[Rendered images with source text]
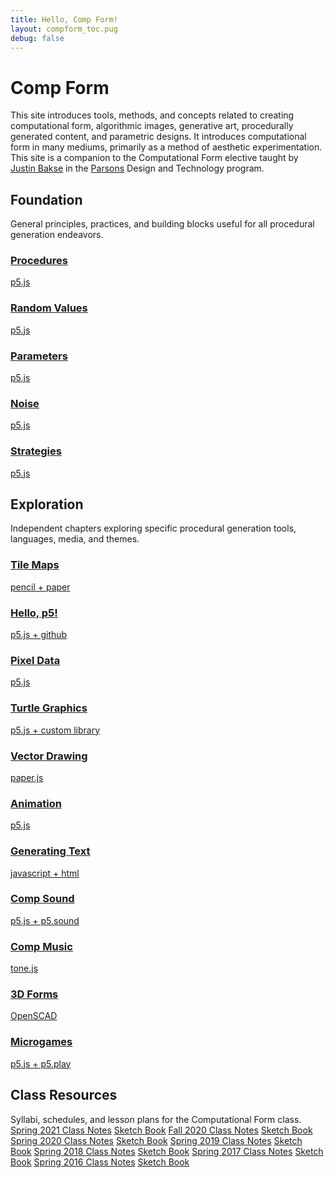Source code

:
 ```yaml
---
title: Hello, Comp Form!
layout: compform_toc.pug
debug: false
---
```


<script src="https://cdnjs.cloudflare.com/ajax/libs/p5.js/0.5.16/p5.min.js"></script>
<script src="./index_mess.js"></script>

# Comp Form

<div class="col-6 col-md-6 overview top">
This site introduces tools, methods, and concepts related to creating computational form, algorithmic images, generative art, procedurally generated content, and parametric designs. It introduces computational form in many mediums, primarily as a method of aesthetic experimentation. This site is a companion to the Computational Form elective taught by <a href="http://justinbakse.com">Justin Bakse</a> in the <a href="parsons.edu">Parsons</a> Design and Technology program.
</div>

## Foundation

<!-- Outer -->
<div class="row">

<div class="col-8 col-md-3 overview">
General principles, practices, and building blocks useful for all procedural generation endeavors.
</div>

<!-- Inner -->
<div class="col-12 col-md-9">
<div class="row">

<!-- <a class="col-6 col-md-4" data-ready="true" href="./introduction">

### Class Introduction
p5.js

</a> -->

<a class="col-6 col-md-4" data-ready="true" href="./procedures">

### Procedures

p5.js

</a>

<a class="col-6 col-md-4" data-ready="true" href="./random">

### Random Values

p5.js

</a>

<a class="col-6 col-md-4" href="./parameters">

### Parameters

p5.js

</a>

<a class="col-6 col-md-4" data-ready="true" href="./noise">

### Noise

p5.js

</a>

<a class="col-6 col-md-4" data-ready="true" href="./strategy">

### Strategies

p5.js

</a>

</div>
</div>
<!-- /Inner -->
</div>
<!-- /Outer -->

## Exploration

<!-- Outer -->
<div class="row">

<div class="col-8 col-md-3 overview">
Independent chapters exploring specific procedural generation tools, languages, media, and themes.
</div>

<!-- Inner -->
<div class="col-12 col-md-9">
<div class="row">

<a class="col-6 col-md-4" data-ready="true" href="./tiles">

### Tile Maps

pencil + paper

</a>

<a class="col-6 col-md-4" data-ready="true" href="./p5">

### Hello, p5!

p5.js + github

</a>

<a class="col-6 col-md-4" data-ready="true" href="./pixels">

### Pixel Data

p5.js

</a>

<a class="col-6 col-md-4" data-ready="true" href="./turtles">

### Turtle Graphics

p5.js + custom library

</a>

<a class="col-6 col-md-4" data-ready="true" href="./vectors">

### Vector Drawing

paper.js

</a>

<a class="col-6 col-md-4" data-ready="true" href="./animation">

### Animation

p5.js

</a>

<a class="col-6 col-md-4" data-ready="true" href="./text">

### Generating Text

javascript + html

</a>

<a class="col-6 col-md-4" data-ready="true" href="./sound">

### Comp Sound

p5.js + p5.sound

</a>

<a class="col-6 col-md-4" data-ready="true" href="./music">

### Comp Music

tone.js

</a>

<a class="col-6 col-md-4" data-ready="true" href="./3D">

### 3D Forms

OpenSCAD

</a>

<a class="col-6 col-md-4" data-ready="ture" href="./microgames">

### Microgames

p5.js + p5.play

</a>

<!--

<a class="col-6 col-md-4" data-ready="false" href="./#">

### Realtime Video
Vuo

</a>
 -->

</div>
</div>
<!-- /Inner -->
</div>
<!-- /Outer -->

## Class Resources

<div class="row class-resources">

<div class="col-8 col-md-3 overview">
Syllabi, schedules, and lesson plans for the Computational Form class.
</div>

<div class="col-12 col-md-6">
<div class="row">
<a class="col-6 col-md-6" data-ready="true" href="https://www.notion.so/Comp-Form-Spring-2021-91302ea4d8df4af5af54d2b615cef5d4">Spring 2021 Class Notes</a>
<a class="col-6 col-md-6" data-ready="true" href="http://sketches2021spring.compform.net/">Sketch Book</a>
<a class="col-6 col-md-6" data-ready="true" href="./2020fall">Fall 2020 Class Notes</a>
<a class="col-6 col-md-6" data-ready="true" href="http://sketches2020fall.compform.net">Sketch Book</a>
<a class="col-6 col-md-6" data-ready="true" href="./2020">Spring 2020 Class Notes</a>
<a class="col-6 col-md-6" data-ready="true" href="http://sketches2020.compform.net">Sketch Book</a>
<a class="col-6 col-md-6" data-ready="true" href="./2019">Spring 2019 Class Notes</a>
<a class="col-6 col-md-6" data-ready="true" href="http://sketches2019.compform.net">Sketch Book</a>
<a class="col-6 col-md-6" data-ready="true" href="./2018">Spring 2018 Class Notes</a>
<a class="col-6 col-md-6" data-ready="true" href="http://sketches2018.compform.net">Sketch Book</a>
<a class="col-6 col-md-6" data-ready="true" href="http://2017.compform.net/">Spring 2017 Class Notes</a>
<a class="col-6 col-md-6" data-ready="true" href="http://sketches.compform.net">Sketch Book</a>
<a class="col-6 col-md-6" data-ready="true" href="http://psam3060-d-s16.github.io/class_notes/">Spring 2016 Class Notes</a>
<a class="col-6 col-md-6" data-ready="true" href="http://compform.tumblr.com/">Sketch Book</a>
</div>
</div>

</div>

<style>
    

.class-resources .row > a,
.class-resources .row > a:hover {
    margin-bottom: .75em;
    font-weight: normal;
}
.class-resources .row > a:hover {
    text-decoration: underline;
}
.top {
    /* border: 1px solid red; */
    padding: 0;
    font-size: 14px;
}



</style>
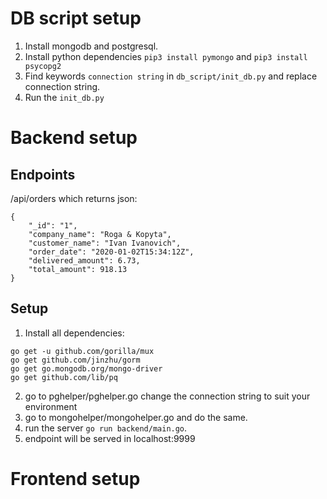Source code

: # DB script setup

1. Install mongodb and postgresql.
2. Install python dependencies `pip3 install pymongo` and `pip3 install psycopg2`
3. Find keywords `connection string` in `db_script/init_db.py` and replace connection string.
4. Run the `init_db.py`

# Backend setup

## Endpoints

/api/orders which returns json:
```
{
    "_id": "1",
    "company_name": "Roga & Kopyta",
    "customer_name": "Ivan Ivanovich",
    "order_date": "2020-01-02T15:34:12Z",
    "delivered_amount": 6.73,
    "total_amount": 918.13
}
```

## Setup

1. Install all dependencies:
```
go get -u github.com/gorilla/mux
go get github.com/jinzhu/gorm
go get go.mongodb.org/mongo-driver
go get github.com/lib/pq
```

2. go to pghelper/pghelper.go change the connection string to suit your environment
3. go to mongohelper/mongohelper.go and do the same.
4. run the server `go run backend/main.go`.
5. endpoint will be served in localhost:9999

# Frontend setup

◆ WHAT IS BEING ASKED
Would you give the entries above again verbatim, omitting the images they contain?

◆ ANSWER AREA
Source code

:
 ```yaml
---
title: Hello, Comp Form!
layout: compform_toc.pug
debug: false
---
```


<script src="https://cdnjs.cloudflare.com/ajax/libs/p5.js/0.5.16/p5.min.js"></script>
<script src="./index_mess.js"></script>

# Comp Form

<div class="col-6 col-md-6 overview top">
This site introduces tools, methods, and concepts related to creating computational form, algorithmic images, generative art, procedurally generated content, and parametric designs. It introduces computational form in many mediums, primarily as a method of aesthetic experimentation. This site is a companion to the Computational Form elective taught by <a href="http://justinbakse.com">Justin Bakse</a> in the <a href="parsons.edu">Parsons</a> Design and Technology program.
</div>

## Foundation

<!-- Outer -->
<div class="row">

<div class="col-8 col-md-3 overview">
General principles, practices, and building blocks useful for all procedural generation endeavors.
</div>

<!-- Inner -->
<div class="col-12 col-md-9">
<div class="row">

<!-- <a class="col-6 col-md-4" data-ready="true" href="./introduction">

### Class Introduction
p5.js

</a> -->

<a class="col-6 col-md-4" data-ready="true" href="./procedures">

### Procedures

p5.js

</a>

<a class="col-6 col-md-4" data-ready="true" href="./random">

### Random Values

p5.js

</a>

<a class="col-6 col-md-4" href="./parameters">

### Parameters

p5.js

</a>

<a class="col-6 col-md-4" data-ready="true" href="./noise">

### Noise

p5.js

</a>

<a class="col-6 col-md-4" data-ready="true" href="./strategy">

### Strategies

p5.js

</a>

</div>
</div>
<!-- /Inner -->
</div>
<!-- /Outer -->

## Exploration

<!-- Outer -->
<div class="row">

<div class="col-8 col-md-3 overview">
Independent chapters exploring specific procedural generation tools, languages, media, and themes.
</div>

<!-- Inner -->
<div class="col-12 col-md-9">
<div class="row">

<a class="col-6 col-md-4" data-ready="true" href="./tiles">

### Tile Maps

pencil + paper

</a>

<a class="col-6 col-md-4" data-ready="true" href="./p5">

### Hello, p5!

p5.js + github

</a>

<a class="col-6 col-md-4" data-ready="true" href="./pixels">

### Pixel Data

p5.js

</a>

<a class="col-6 col-md-4" data-ready="true" href="./turtles">

### Turtle Graphics

p5.js + custom library

</a>

<a class="col-6 col-md-4" data-ready="true" href="./vectors">

### Vector Drawing

paper.js

</a>

<a class="col-6 col-md-4" data-ready="true" href="./animation">

### Animation

p5.js

</a>

<a class="col-6 col-md-4" data-ready="true" href="./text">

### Generating Text

javascript + html

</a>

<a class="col-6 col-md-4" data-ready="true" href="./sound">

### Comp Sound

p5.js + p5.sound

</a>

<a class="col-6 col-md-4" data-ready="true" href="./music">

### Comp Music

tone.js

</a>

<a class="col-6 col-md-4" data-ready="true" href="./3D">

### 3D Forms

OpenSCAD

</a>

<a class="col-6 col-md-4" data-ready="ture" href="./microgames">

### Microgames

p5.js + p5.play

</a>

<!--

<a class="col-6 col-md-4" data-ready="false" href="./#">

### Realtime Video
Vuo

</a>
 -->

</div>
</div>
<!-- /Inner -->
</div>
<!-- /Outer -->

## Class Resources

<div class="row class-resources">

<div class="col-8 col-md-3 overview">
Syllabi, schedules, and lesson plans for the Computational Form class.
</div>

<div class="col-12 col-md-6">
<div class="row">
<a class="col-6 col-md-6" data-ready="true" href="https://www.notion.so/Comp-Form-Spring-2021-91302ea4d8df4af5af54d2b615cef5d4">Spring 2021 Class Notes</a>
<a class="col-6 col-md-6" data-ready="true" href="http://sketches2021spring.compform.net/">Sketch Book</a>
<a class="col-6 col-md-6" data-ready="true" href="./2020fall">Fall 2020 Class Notes</a>
<a class="col-6 col-md-6" data-ready="true" href="http://sketches2020fall.compform.net">Sketch Book</a>
<a class="col-6 col-md-6" data-ready="true" href="./2020">Spring 2020 Class Notes</a>
<a class="col-6 col-md-6" data-ready="true" href="http://sketches2020.compform.net">Sketch Book</a>
<a class="col-6 col-md-6" data-ready="true" href="./2019">Spring 2019 Class Notes</a>
<a class="col-6 col-md-6" data-ready="true" href="http://sketches2019.compform.net">Sketch Book</a>
<a class="col-6 col-md-6" data-ready="true" href="./2018">Spring 2018 Class Notes</a>
<a class="col-6 col-md-6" data-ready="true" href="http://sketches2018.compform.net">Sketch Book</a>
<a class="col-6 col-md-6" data-ready="true" href="http://2017.compform.net/">Spring 2017 Class Notes</a>
<a class="col-6 col-md-6" data-ready="true" href="http://sketches.compform.net">Sketch Book</a>
<a class="col-6 col-md-6" data-ready="true" href="http://psam3060-d-s16.github.io/class_notes/">Spring 2016 Class Notes</a>
<a class="col-6 col-md-6" data-ready="true" href="http://compform.tumblr.com/">Sketch Book</a>
</div>
</div>

</div>

<style>
    

.class-resources .row > a,
.class-resources .row > a:hover {
    margin-bottom: .75em;
    font-weight: normal;
}
.class-resources .row > a:hover {
    text-decoration: underline;
}
.top {
    /* border: 1px solid red; */
    padding: 0;
    font-size: 14px;
}



</style>
Source code

: # DB script setup

1. Install mongodb and postgresql.
2. Install python dependencies `pip3 install pymongo` and `pip3 install psycopg2`
3. Find keywords `connection string` in `db_script/init_db.py` and replace connection string.
4. Run the `init_db.py`

# Backend setup

## Endpoints

/api/orders which returns json:
```
{
    "_id": "1",
    "company_name": "Roga & Kopyta",
    "customer_name": "Ivan Ivanovich",
    "order_date": "2020-01-02T15:34:12Z",
    "delivered_amount": 6.73,
    "total_amount": 918.13
}
```

## Setup

1. Install all dependencies:
```
go get -u github.com/gorilla/mux
go get github.com/jinzhu/gorm
go get go.mongodb.org/mongo-driver
go get github.com/lib/pq
```

2. go to pghelper/pghelper.go change the connection string to suit your environment
3. go to mongohelper/mongohelper.go and do the same.
4. run the server `go run backend/main.go`.
5. endpoint will be served in localhost:9999

# Frontend setup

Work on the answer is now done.